From the 14th to the 17th centuries, the bubonic plague repeatedly swept through Europe and North Africa, reaching up to 50 percent mortality in some regions and throwing Europeans’ social, political, and economic structures into disarray (see disease).
The bubonic plague is caused by the bacillus Yersina pestis, which lives in the bloodstream of fleas that feed on black rats, pests that were commonly found on the ships and in the cities of Europe. Once the flea contracts the bacillus, it can no longer digest the blood of the rat, and so, voraciously hungry, it goes in search of a new host, such as a human body. Humans cannot transfer bubonic plague among themselves; it takes the flea to infect human hosts and transfer the bacillus. These fleas can survive up to 50 days by hiding in grain or cloth, which were both major trade items in medieval Europe and probably major causes of the transmission of the plague. In humans the plague manifests as the swellings of the lymph nodes. In many victims of the plague in medieval Europe, these swellings, particularly in the throat and groin areas, reportedly reached the size of grapefruits.
The bubonic plague first migrated from Asia to Europe and northern Africa in the 14th century. During the winter of 1347-48, rats and fleas bearing the bubonic plague stowed away onboard European merchant ships docked along the coast of Asia. Within months, a new disease—a pestilence—had entered the ports of Europe. The Black Death, as it came to be called, spread quickly among a population whose defenses had already been lowered by poor nutrition and a harsh winter. The Black Death was actually a combination of bubonic plague (carried by rats and their fleas) and pneumonic plague (a respiratory version spread by humans). From 1348-49 the Black Death spread throughout Europe and North Africa, killing approximately one-third of the total population, with mortality rising to more than 50 percent in many crowded, unsanitary urban areas. The highest mortality rates from the plague occurred in the summer months, when the fleas bred in especially high numbers. Through the 16th and 17th centuries this devastating disease repeatedly revisited Europe.
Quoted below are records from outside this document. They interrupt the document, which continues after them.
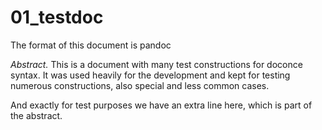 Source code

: # 01_testdoc
The format of this document is
pandoc


*Abstract.*
This is a document with many test constructions for doconce syntax.
It was used heavily for the development and kept for testing
numerous constructions, also special and less common cases.

And exactly for test purposes we have an extra line here, which
is part of the abstract.

<!-- Cannot demonstrate chapter headings since abstract and chapter -->
<!-- are mutually exclusive in LaTeX -->


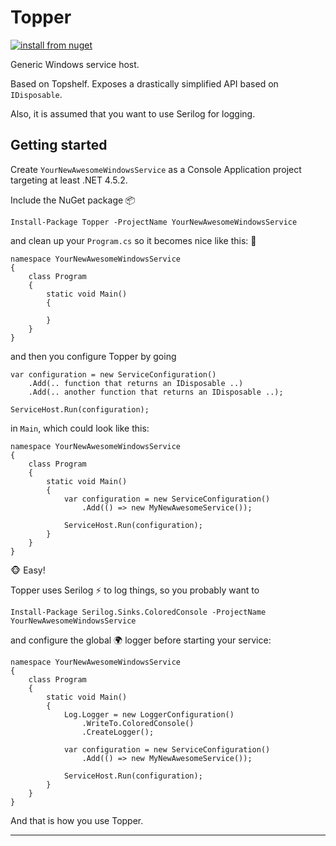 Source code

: # Topper

[![install from nuget](https://img.shields.io/nuget/v/Topper.svg?style=flat-square)](https://www.nuget.org/packages/Topper)

Generic Windows service host.

Based on Topshelf. Exposes a drastically simplified API based on `IDisposable`.

Also, it is assumed that you want to use Serilog for logging.

## Getting started

Create `YourNewAwesomeWindowsService` as a Console Application project targeting at least .NET 4.5.2.

Include the NuGet package :package: 

    Install-Package Topper -ProjectName YourNewAwesomeWindowsService

and clean up your `Program.cs` so it becomes nice like this: :sunflower: 

    namespace YourNewAwesomeWindowsService
    {
        class Program
        {
            static void Main()
            {
                
            }
        }
    }

and then you configure Topper by going

	var configuration = new ServiceConfiguration()
		.Add(.. function that returns an IDisposable ..)
		.Add(.. another function that returns an IDisposable ..);

	ServiceHost.Run(configuration);

in `Main`, which could look like this:

    namespace YourNewAwesomeWindowsService
    {
        class Program
        {
            static void Main()
            {
                var configuration = new ServiceConfiguration()
                    .Add(() => new MyNewAwesomeService());

                ServiceHost.Run(configuration);                
            }
        }
    }

:monkey_face: Easy!

Topper uses Serilog :zap: to log things, so you probably want to

    Install-Package Serilog.Sinks.ColoredConsole -ProjectName YourNewAwesomeWindowsService

and configure the global :earth_africa: logger before starting your service:

    namespace YourNewAwesomeWindowsService
    {
        class Program
        {
            static void Main()
            {
                Log.Logger = new LoggerConfiguration()
                    .WriteTo.ColoredConsole()
                    .CreateLogger();

                var configuration = new ServiceConfiguration()
                    .Add(() => new MyNewAwesomeService());

                ServiceHost.Run(configuration);                
            }
        }
    }


And that is how you use Topper.


---


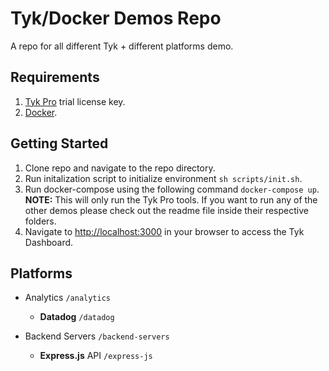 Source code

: # Tyk/Docker Demos Repo
A repo for all different Tyk + different platforms demo.

## Requirements
1. [Tyk Pro](https://pages.tyk.io/en/sign-up-for-tyk-on-prem-licence) trial license key.
2. [Docker](https://docs.docker.com/get-docker/).

## Getting Started
1. Clone repo and navigate to the repo directory.
2. Run initalization script to initialize environment `sh scripts/init.sh`.
3. Run docker-compose using the following command `docker-compose up`.<br />
**NOTE:** This will only run the Tyk Pro tools. If you want to run any of the other demos please check out the readme file inside their respective folders.
4. Navigate to [http://localhost:3000](http://localhost:3000) in your browser to access the Tyk Dashboard.

## Platforms
- Analytics `/analytics`
    - **Datadog** `/datadog`

- Backend Servers `/backend-servers`
    - **Express.js** API `/express-js`
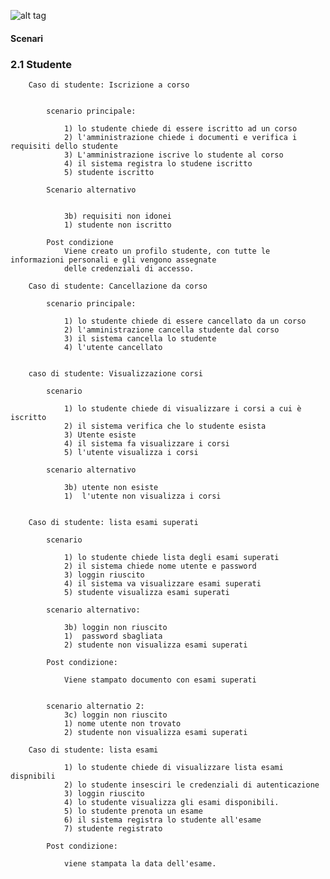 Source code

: ![alt tag](.png)

#### Scenari


###	2.1 Studente


		Caso di studente: Iscrizione a corso
	

			scenario principale:

				1) lo studente chiede di essere iscritto ad un corso
				2) l'amministrazione chiede i documenti e verifica i requisiti dello studente
				3) L'amministrazione iscrive lo studente al corso
				4) il sistema registra lo studene iscritto
				5) studente iscritto

			Scenario alternativo	

		
				3b) requisiti non idonei
				1) studente non iscritto

			Post condizione
				Viene creato un profilo studente, con tutte le informazioni personali e gli vengono assegnate
				delle credenziali di accesso.

		Caso di studente: Cancellazione da corso

			scenario principale:

				1) lo studente chiede di essere cancellato da un corso
				2) l'amministrazione cancella studente dal corso
				3) il sistema cancella lo studente 
				4) l'utente cancellato
	

		caso di studente: Visualizzazione corsi

			scenario 

				1) lo studente chiede di visualizzare i corsi a cui è iscritto
				2) il sistema verifica che lo studente esista
				3) Utente esiste
				4) il sistema fa visualizzare i corsi 
				5) l'utente visualizza i corsi
	
			scenario alternativo

				3b) utente non esiste
				1)  l'utente non visualizza i corsi


		Caso di studente: lista esami superati

			scenario
		
				1) lo studente chiede lista degli esami superati
				2) il sistema chiede nome utente e password
				3) loggin riuscito
				4) il sistema va visualizzare esami superati
				5) studente visualizza esami superati

			scenario alternativo:
		
				3b) loggin non riuscito
				1)  password sbagliata
				2) studente non visualizza esami superati
	
			Post condizione:

				Viene stampato documento con esami superati

		
			scenario alternatio 2:
				3c) loggin non riuscito
				1) nome utente non trovato
				2) studente non visualizza esami superati 

		Caso di studente: lista esami
		
				1) lo studente chiede di visualizzare lista esami dispnibili
				2) lo studente insesciri le credenziali di autenticazione
				3) loggin riuscito
				4) lo studente visualizza gli esami disponibili.
				5) lo studente prenota un esame
				6) il sistema registra lo studente all'esame
				7) studente registrato
	
			Post condizione:
		
				viene stampata la data dell'esame.






	

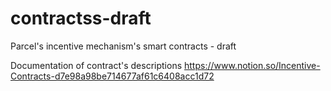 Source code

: # contractss-draft
Parcel's incentive mechanism's smart contracts - draft 

Documentation of contract's descriptions 
https://www.notion.so/Incentive-Contracts-d7e98a98be714677af61c6408acc1d72
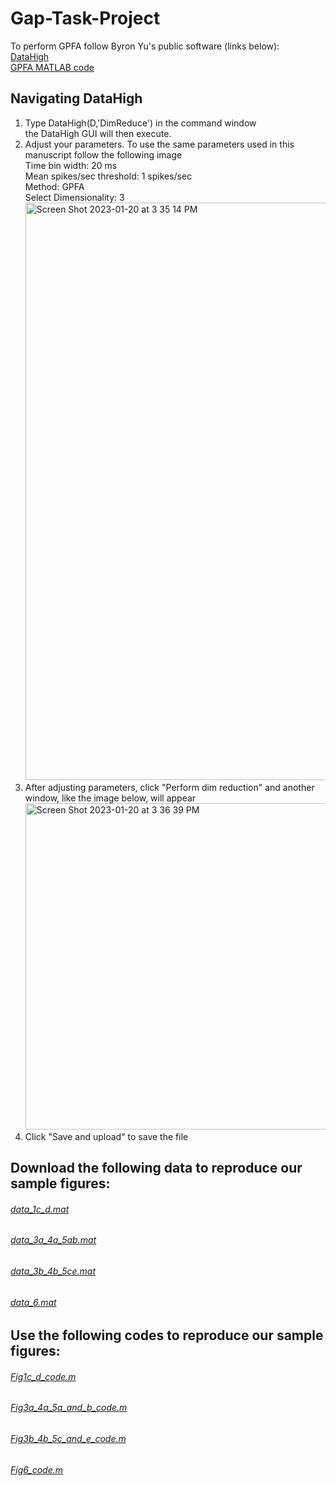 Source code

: # Gap-Task-Project

To perform GPFA follow Byron Yu's public software (links below): <br>
[DataHigh](https://users.ece.cmu.edu/~byronyu/software/DataHigh/datahigh.html) <br>
[GPFA MATLAB code](https://users.ece.cmu.edu/~byronyu/software.shtml) <br>

## Navigating DataHigh
1. Type DataHigh(D,'DimReduce') in the command window <br>
the DataHigh GUI will then execute. <br>
2. Adjust your parameters. To use the same parameters used in this manuscript follow the following image <br>
Time bin width: 20 ms <br>
Mean spikes/sec threshold: 1 spikes/sec <br>
Method: GPFA <br>
Select Dimensionality: 3 <br>
<img width="924" alt="Screen Shot 2023-01-20 at 3 35 14 PM" src="https://user-images.githubusercontent.com/115491172/213800691-c7ae6f96-f9ed-49a7-9e20-2c6b25adfc2e.png"> <br>
3. After adjusting parameters, click "Perform dim reduction" and another window, like the image below, will appear <br>
<img width="522" alt="Screen Shot 2023-01-20 at 3 36 39 PM" src="https://user-images.githubusercontent.com/115491172/213800944-5d88f92a-6ef4-4142-b561-8da9f85788e0.png"> <br>
4. Click "Save and upload" to save the file


## Download the following data to reproduce our sample figures:
###### [data_1c_d.mat](data_1c_d.mat)
###### [data_3a_4a_5ab.mat](data_3a_4a_5ab.mat)
###### [data_3b_4b_5ce.mat](data_3b_4b_5ce.mat)
###### [data_6.mat](data_6.mat)


## Use the following codes to reproduce our sample figures: 
###### [Fig1c_d_code.m](Fig1c_d_code.m)
###### [Fig3a_4a_5a_and_b_code.m](Fig3a_4a_5a_and_b_code.m)
###### [Fig3b_4b_5c_and_e_code.m](Fig3b_4b_5c_and_e_code.m)
###### [Fig6_code.m](Fig6_code.m)


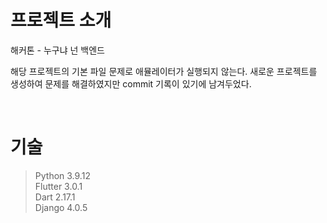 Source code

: # 프로젝트 소개

해커톤 - 누구냐 넌 백엔드

해당 프로젝트의 기본 파일 문제로 애뮬레이터가 실행되지 않는다.
새로운 프로젝트를 생성하여 문제를 해결하였지만 commit 기록이 있기에 남겨두었다.

</br>

# 기술

> Python 3.9.12</br>
> Flutter 3.0.1</br>
> Dart 2.17.1</br>
> Django 4.0.5</br>


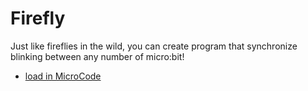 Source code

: 
# Firefly

Just like fireflies in the wild, you can create program that synchronize blinking
between any number of micro:bit!

* [load in MicroCode](https://microsoft.github.io/microcode/#eyJwcm9nZGVmIjp7IlAiOlt7IlIiOlt7IlMiOlsiUzQiXSwiQSI6WyJBOUEiXSwiRiI6WyJGMTMiXSwiTSI6WyJNNiJdfSx7IlMiOlsiUzlBIl0sIkEiOlsiQTUiXSwiRiI6WyJGMTEiLCJGMTAiXSwiTSI6WyJNMTUoMTExMTExMTExMTExMTExMTExMTExMTExMSkiLCJNMTUoMDAwMDAwMDAwMDAwMDAwMDAwMDAwMDAwMCkiXX0seyJTIjpbIlM5QSJdLCJBIjpbIkE5QSJdLCJGIjpbIkYxMSIsIkYxMCJdLCJNIjpbIk02Il19LHsiUyI6WyJTOUEiXSwiQSI6WyJBNiJdLCJGIjpbIkYxMSIsIkYxMCJdfSx7IlMiOlsiUzciXSwiQSI6WyJBOUEiXSwiTSI6WyJNNiJdfSx7fV19LHsiUiI6W3t9XX0seyJSIjpbe31dfSx7IlIiOlt7fV19LHt9XX19)

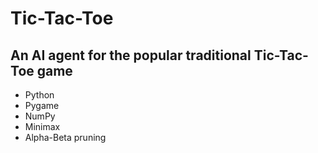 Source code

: # Tic-Tac-Toe

## An AI agent for the popular traditional Tic-Tac-Toe game

- Python
- Pygame
- NumPy
- Minimax
- Alpha-Beta pruning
The ravages of the bubonic plague had many different social, religious, and economic effects. Above all, the high mortality rate stunned the population and sent many communities into disarray, looking for both an explanation and an escape from this pestilence. Doctors could not explain the plague or cure it. Many people fled the disease, abandoning their homes and even shunning members of their own families. As entire artisan and commercial communities were wiped out, Europe’s economy changed as well. In Italy and Spain religious explanations for the plague were especially prevalent. Clerical and secular officials often claimed Jews caused epidemics. During the 14th century such accusations led Christians to burn many Jews alive. Because of the disease’s many recurrences, Europe’s population only began to rise again near the end of the 15th and beginning of the 16th century, despite waves of the plague and other epidemic diseases (see SMALLPOx) still attacking at times. To this day, no one is quite sure why the bubonic plague lost its potency, except to speculate that it might have finally evolved into a less virulent strain.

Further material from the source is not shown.